Si hay un dios de la Naturaleza al que rinden culto todo tipo de animales, desde los gatos por la noche, en sus colonias fuera de control, y pájaros y mamíferos de pequeño tamaño, hasta las abejas que encuentran en sus flores el paraíso, sin lugar a dudas toma forma, se materializa en los zarzales, como símbolo de una naturaleza salvaje que se combate sin tregua, pero que renace siempre. La devoción de este culto es proporcional al desprecio de la especie homo, obcecada en eliminar todo aquello que no da un fruto inmediato, que no es útil a sus fines. El zarzal es a la vez la imagen paradójica de la desolación y la esperanza, de la destrucción y la resistencia indoblegable. Atacados sin tregua con medios cada vez más eficaces, como los herbicidas químicos y las desbrozadoras mecánicas, las extensiones de zarzales tienden a reducirse en las zonas cultivadas y urbanizadas; por el contrario, en las zonas abandonadas por los hombres, prosperan otra vez en beneficio de la fauna, refugio y fuente de alimentos.

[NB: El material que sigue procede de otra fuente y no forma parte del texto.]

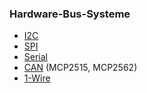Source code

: ### Hardware-Bus-Systeme

* [I2C](https://www.cube-controls.com/2015/05/19/how-to-enable-i2c-on-raspberry-pi/)
* [SPI](https://elinux.org/RPi_SPI)
* [Serial](https://elinux.org/RPi_Serial_Connection)
* [CAN](http://lnxpps.de/rpie/) \(MCP2515, MCP2562\)
* [1-Wire](http://blog.gegg.us/2013/03/4-different-methods-of-1-wire-access-on-raspberry-pi/)



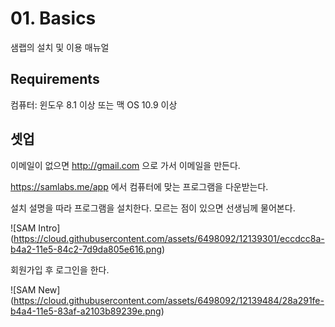 # 01. Basics

샘랩의 설치 및 이용 매뉴얼

## Requirements

컴퓨터: 윈도우 8.1 이상 또는 맥 OS 10.9 이상

## 셋업

이메일이 없으면 http://gmail.com 으로 가서 이메일을 만든다.

https://samlabs.me/app 에서 컴퓨터에 맞는 프로그램을 다운받는다.

설치 설명을 따라 프로그램을 설치한다. 모르는 점이 있으면 선생님께 물어본다.

![SAM Intro] (https://cloud.githubusercontent.com/assets/6498092/12139301/eccdcc8a-b4a2-11e5-84c2-7d9da805e616.png)

회원가입 후 로그인을 한다.

![SAM New] (https://cloud.githubusercontent.com/assets/6498092/12139484/28a291fe-b4a4-11e5-83af-a2103b89239e.png)

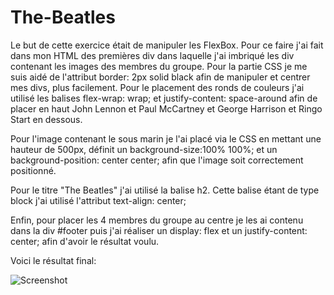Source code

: # The-Beatles

Le but de cette exercice était de manipuler les FlexBox. 
Pour ce faire j'ai fait dans mon HTML des premières div dans laquelle j'ai imbriqué les div contenant les images des membres du groupe.
Pour la partie CSS je me suis aidé de l'attribut border: 2px solid black afin de manipuler et centrer mes divs, plus facilement. 
Pour le placement des ronds de couleurs j'ai utilisé les balises flex-wrap: wrap; et justify-content: space-around afin de placer en haut John Lennon et Paul McCartney et George Harrison et Ringo Start en dessous.

Pour l'image contenant le sous marin je l'ai placé via le CSS en mettant une hauteur de 500px, définit un background-size:100% 100%; et un background-position: center center; afin que l'image soit correctement positionné. 

Pour le titre "The Beatles" j'ai utilisé la balise h2. Cette balise étant de type block j'ai utilisé l'attribut text-align: center; 

Enfin, pour placer les 4 membres du groupe au centre je les ai contenu dans la div #footer puis j'ai réaliser un display: flex et un justify-content: center; afin d'avoir le résultat voulu. 

Voici le résultat final:


![Screenshot](RésultatFinalBeatles.png)
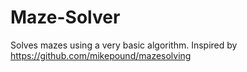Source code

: # Maze-Solver
Solves mazes using a very basic algorithm. Inspired by https://github.com/mikepound/mazesolving
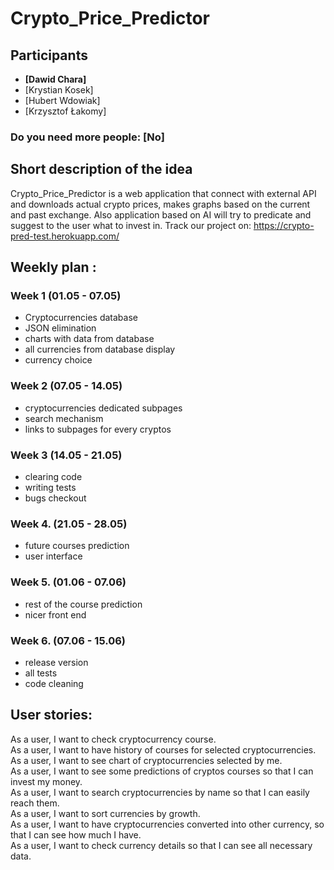 # Crypto_Price_Predictor
## Participants 
 - **[Dawid Chara]**
 - [Krystian Kosek]
 - [Hubert Wdowiak]
 - [Krzysztof Łakomy]
### Do you need more people: [No]
## Short description of the idea
Crypto_Price_Predictor is a web application that connect with external API and downloads actual crypto prices, makes graphs based on the current and past exchange. Also application based on AI will try to predicate and suggest to the user what to invest in.
Track our project on:
https://crypto-pred-test.herokuapp.com/
## Weekly plan :
   ### Week 1 (01.05 - 07.05)
   - Cryptocurrencies database
   - JSON elimination
   - charts with data from database
   - all currencies from database display
   - currency choice
   ### Week 2 (07.05 - 14.05)
   - cryptocurrencies dedicated subpages 
   - search mechanism
   - links to subpages for every cryptos
   ### Week 3 (14.05 - 21.05)
   - clearing code
   - writing tests
   - bugs checkout
   ### Week 4. (21.05 - 28.05)
   - future courses prediction
   - user interface
   ### Week 5. (01.06 - 07.06) 
   - rest of the course prediction
   - nicer front end
   ### Week 6. (07.06 - 15.06) 
   - release version
   - all tests
   - code cleaning
## User stories:
As a user, I want to check cryptocurrency course.  
As a user, I want to have history of courses for selected cryptocurrencies.  
As a user, I want to see chart of cryptocurrencies selected by me.  
As a user, I want to see some predictions of cryptos courses so that I can invest my money.  
As a user, I want to search cryptocurrencies by name so that I can easily reach them.  
As a user, I want to sort currencies by growth.  
As a user, I want to have cryptocurrencies converted into other currency, so that I can see how much I have.  
As a user, I want to check currency details so that I can see all necessary data.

La divinidad sólo podía hablar en una zarza en llamas. El pueblo elegido, la especie condenada a desaparecer, desoyó la llamada y escupió sobre el fuego; el ser supremo no podía hablar a su hijo predilecto, al rey de la creación, a través de una planta despreciable. En las afueras de la ciudad, cerca de la tierra prometida, les esperaban extensiones inacabables de zarzales, erizados de espinas. Sólo un reducido número vio las moras.